- WORK REQUIRED -
Keep only those lines of the records that include the string "allocator".

(Saved entries)
────────────────────────────────────────

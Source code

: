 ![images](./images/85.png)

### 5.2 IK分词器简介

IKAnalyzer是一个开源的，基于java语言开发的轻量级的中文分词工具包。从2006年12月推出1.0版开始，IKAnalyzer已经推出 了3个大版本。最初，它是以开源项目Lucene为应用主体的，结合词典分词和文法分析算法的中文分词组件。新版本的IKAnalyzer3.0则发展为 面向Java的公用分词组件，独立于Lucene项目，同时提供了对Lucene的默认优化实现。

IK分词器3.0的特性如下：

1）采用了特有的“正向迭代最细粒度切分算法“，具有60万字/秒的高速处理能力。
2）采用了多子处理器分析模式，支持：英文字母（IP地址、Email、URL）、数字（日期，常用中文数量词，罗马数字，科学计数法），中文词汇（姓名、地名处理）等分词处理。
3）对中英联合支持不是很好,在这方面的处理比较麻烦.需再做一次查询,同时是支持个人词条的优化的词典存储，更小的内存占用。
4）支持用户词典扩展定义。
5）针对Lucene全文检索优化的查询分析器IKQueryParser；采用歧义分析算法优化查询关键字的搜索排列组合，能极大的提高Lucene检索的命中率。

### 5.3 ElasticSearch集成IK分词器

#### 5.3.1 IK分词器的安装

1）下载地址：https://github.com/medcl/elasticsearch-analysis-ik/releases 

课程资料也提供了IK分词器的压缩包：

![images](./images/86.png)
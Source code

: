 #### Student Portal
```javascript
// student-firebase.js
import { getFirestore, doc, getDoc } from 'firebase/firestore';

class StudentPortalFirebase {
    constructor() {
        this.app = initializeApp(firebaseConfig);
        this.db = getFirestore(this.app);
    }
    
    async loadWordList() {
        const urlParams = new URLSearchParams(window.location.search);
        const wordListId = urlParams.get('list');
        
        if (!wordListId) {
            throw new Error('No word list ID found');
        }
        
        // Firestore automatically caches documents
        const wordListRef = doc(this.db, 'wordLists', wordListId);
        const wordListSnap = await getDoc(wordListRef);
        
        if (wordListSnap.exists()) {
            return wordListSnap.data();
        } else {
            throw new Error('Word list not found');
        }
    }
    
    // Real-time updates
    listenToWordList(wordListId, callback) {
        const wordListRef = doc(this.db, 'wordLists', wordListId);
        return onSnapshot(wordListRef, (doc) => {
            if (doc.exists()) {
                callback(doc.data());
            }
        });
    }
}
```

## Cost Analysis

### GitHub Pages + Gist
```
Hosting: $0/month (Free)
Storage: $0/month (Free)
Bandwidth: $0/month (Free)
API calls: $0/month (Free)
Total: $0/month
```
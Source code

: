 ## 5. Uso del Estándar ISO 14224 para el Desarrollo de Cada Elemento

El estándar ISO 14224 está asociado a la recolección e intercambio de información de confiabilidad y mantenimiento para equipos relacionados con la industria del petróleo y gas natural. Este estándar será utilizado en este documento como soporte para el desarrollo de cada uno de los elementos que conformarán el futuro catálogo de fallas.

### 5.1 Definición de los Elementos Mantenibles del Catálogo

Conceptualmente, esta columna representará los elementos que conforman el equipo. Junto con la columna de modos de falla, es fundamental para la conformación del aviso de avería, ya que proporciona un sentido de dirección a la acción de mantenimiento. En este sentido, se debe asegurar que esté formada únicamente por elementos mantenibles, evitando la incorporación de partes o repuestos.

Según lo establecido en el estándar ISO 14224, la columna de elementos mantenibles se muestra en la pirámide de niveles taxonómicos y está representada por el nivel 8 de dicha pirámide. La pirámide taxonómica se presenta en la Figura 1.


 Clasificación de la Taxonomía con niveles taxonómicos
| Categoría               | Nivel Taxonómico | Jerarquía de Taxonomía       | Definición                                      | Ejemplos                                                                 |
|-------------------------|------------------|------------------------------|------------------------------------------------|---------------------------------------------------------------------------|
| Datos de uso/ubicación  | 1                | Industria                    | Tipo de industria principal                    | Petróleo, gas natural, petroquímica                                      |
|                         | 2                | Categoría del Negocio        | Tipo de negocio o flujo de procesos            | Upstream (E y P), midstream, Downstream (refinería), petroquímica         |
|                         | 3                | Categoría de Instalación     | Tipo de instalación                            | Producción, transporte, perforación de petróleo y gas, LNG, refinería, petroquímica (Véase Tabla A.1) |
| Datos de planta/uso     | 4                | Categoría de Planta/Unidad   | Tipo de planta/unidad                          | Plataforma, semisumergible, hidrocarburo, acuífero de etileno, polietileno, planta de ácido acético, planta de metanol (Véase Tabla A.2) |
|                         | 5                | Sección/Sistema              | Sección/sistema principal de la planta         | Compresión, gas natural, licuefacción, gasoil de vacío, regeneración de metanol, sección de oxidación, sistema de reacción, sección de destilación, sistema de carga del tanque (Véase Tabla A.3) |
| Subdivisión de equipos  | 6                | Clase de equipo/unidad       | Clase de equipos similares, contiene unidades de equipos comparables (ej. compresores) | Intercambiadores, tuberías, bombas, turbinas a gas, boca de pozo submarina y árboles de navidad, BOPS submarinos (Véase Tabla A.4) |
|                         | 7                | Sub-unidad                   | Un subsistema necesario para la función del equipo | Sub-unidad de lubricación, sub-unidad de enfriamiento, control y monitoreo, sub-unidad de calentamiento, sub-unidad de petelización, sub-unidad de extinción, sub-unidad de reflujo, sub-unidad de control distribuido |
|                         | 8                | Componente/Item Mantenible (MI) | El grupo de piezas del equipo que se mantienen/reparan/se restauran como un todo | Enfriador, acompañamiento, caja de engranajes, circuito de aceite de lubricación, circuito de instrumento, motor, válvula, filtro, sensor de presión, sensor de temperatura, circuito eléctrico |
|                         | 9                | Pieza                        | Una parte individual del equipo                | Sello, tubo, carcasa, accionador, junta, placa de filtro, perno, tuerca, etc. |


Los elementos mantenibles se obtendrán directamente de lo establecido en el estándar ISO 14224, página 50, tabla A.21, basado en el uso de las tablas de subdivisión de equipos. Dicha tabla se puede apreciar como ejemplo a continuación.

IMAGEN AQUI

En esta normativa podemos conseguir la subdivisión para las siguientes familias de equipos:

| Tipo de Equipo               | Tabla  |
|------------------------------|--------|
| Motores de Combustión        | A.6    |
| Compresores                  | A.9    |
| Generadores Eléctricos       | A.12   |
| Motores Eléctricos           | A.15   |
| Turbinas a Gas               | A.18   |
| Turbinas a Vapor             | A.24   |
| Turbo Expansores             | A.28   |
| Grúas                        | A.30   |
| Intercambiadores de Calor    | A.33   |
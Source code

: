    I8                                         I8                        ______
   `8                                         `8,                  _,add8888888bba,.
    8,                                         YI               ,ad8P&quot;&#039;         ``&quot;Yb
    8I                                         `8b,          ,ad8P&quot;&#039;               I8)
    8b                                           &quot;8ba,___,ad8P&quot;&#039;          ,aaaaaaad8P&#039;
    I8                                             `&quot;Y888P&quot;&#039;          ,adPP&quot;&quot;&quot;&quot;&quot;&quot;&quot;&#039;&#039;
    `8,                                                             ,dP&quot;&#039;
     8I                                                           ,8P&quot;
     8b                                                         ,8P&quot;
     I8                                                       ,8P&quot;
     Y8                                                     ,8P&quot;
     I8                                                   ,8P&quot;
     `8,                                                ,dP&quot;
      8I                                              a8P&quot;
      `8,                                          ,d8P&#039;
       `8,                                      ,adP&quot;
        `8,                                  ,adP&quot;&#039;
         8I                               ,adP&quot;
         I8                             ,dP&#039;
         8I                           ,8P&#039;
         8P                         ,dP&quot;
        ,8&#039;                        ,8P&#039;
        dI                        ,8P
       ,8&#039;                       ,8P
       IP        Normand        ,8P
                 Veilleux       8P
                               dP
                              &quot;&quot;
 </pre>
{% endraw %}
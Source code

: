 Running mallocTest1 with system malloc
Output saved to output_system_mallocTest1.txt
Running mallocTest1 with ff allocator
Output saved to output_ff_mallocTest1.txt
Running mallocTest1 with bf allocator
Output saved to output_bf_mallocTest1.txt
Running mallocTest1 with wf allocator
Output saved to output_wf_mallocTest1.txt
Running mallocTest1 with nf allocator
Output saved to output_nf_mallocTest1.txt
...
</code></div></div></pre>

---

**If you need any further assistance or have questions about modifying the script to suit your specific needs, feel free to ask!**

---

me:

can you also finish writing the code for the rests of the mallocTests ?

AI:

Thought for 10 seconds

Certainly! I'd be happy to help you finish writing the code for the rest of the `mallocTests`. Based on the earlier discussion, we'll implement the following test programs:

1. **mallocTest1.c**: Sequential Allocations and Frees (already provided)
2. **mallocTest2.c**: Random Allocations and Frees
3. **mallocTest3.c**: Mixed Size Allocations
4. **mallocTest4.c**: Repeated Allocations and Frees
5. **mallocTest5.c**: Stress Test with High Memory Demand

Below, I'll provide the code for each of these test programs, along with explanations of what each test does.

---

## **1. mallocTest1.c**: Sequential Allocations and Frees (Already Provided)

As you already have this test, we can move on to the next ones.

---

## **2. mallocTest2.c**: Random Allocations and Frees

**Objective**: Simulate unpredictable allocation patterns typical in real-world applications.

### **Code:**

────────────────────────────────────────

- ANSWER TO THIS EXERCISE -
Running mallocTest1 with ff allocator
Running mallocTest1 with bf allocator
Running mallocTest1 with wf allocator
Running mallocTest1 with nf allocator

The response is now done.